Recent Arizona Water News reports have been making (figurative) snow angels over the impressive precipitation levels of the current winter-water season in Arizona and the rest of the Southwest.
Results have been encouraging. As of mid-February, for example, snowpack in Arizona’s Salt and Verde rivers watershed stood at 118 percent of normal – a far cry from the nearly non-existent snowpack of a year earlier.
For the Colorado River system, meanwhile, the Natural Resources Conservation Service’s SNOTEL system was reporting total precipitation in the region averaging 108 percent of normal.
All looked good. In fact, much better than “good” in many locations. As of early March, snowpack on the San Miguel, Dolores, Animas and San Juan River Basins of the Rockies was spiking to 131 percent of normal, representing an astonishing 250 percent improvement over the same period of 2018.
So with all those very positive snowpack vibes, the final unregulated inflow forecast with February precipitation for Lake Powell proved to be a bit… sobering.
According to the calculations of the National Weather Service’s Colorado Basin River Forecast Center in Salt Lake City, the observed unregulated inflow into Lake Powell for February was 256,000 acre-feet… just 65 percent of average.
The unregulated inflow of runoff into Lake Powell is a critical factor in determining how much of that water will be released into Lake Mead – which, in turn, will be a primary factor in determining whether shortage conditions will be declared.
If so, that declaration will prompt a first-ever shortfall in Arizona’s allocation of Colorado River water delivered through the Central Arizona Project canal system.
But, while the February report may have proved a bit disappointing, there was good inflow news too. The Center’s forecast also predicted that the improving snowpack conditions would improve inflow as well. It foresees inflow to Lake Powell of 69 percent in March. And 80 percent in April. And 96 percent of average in May.
Why the seemingly dismal February inflow to Lake Powell in the midst of a comparatively strong snowpack season?
As ever, it was because runoff totals are a function of longer-term climactic conditions, not just current weather conditions.
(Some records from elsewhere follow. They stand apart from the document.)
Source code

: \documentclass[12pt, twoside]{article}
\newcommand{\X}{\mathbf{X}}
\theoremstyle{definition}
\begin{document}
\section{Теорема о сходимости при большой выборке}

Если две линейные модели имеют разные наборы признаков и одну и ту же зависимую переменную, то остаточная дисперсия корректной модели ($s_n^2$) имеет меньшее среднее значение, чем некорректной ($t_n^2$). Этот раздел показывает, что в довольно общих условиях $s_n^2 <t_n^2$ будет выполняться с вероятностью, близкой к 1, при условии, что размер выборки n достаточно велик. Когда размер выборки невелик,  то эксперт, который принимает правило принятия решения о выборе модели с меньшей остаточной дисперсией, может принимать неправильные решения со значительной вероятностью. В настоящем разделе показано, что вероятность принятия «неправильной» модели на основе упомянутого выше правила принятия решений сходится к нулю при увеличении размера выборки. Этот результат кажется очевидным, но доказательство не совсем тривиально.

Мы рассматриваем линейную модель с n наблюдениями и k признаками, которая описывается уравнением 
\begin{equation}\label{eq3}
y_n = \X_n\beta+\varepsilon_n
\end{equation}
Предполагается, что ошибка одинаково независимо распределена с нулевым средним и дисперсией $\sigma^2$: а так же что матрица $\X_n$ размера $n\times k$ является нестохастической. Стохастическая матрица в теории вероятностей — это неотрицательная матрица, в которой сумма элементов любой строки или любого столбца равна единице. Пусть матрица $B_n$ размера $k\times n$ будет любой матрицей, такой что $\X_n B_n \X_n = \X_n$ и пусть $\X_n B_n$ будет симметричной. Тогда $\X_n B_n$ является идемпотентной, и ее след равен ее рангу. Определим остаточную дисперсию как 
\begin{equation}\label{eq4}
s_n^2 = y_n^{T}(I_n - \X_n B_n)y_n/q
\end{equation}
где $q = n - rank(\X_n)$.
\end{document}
Dry conditions in the southwestern slopes of the Rockies last year created a lot of moisture-thirsty soil that – at least early in the winter season – drank up a lot of the system’s runoff.
Still, as noted, the Center’s projections of unregulated inflow into Lake Powell are improving. Which, in turn, is improving chances for larger releases into Lake Mead.
As of January 7, the unregulated inflow to Lake Powell was forecasted to be 6.98 million acre-feet for the 2019 Water Year – a dismal outlook that virtually guaranteed shortfall conditions at Lake Mead. Since then, due to favorable winter storms, that value has increased.
As of March 4, inflow projections into Lake Powell stood at 9.751 million acre-feet, an increase of 2.771 million acre-feet.
With the improved hydrology, the Bureau of Reclamation’s February 24-Month Study raised its projection of release into Lake Mead to 8.91 million acre-feet, up from 8.625 million acre-feet projected in the January 24-month Study. Things were looking better.
And still better. The Bureau’s latest forecast indicates that the April 24-month Study is likely to show yet another upward adjustment – this time to 9.0 million acre-feet being released from Lake Powell into Lake Mead.
Will that result in enough of a release from Lake Powell to Lake Mead to fend off a shortage declaration?
Alas, avoiding a shortage declaration, even with this season’s strong snowpack, appears unlikely.
With Lake Powell roughly 40 percent full, it appears unlikely that Lake Mead will see more than 9.0 million acre-feet from the upper reservoir this year. And that means a shortfall declaration remains probable.
The trajectory of the runoff data since December – when runoff was projected at 64 percent of average – has been consistently positive season-long. April through July, the runoff season now is tracking at 102 percent of average.
As Arizona Department of Water Resources Director Tom Buschatzke said to the House Natural Resources, Energy & Water Committee this week, there remains a chance:
“We have a chance to stay out of shortage in 2020.”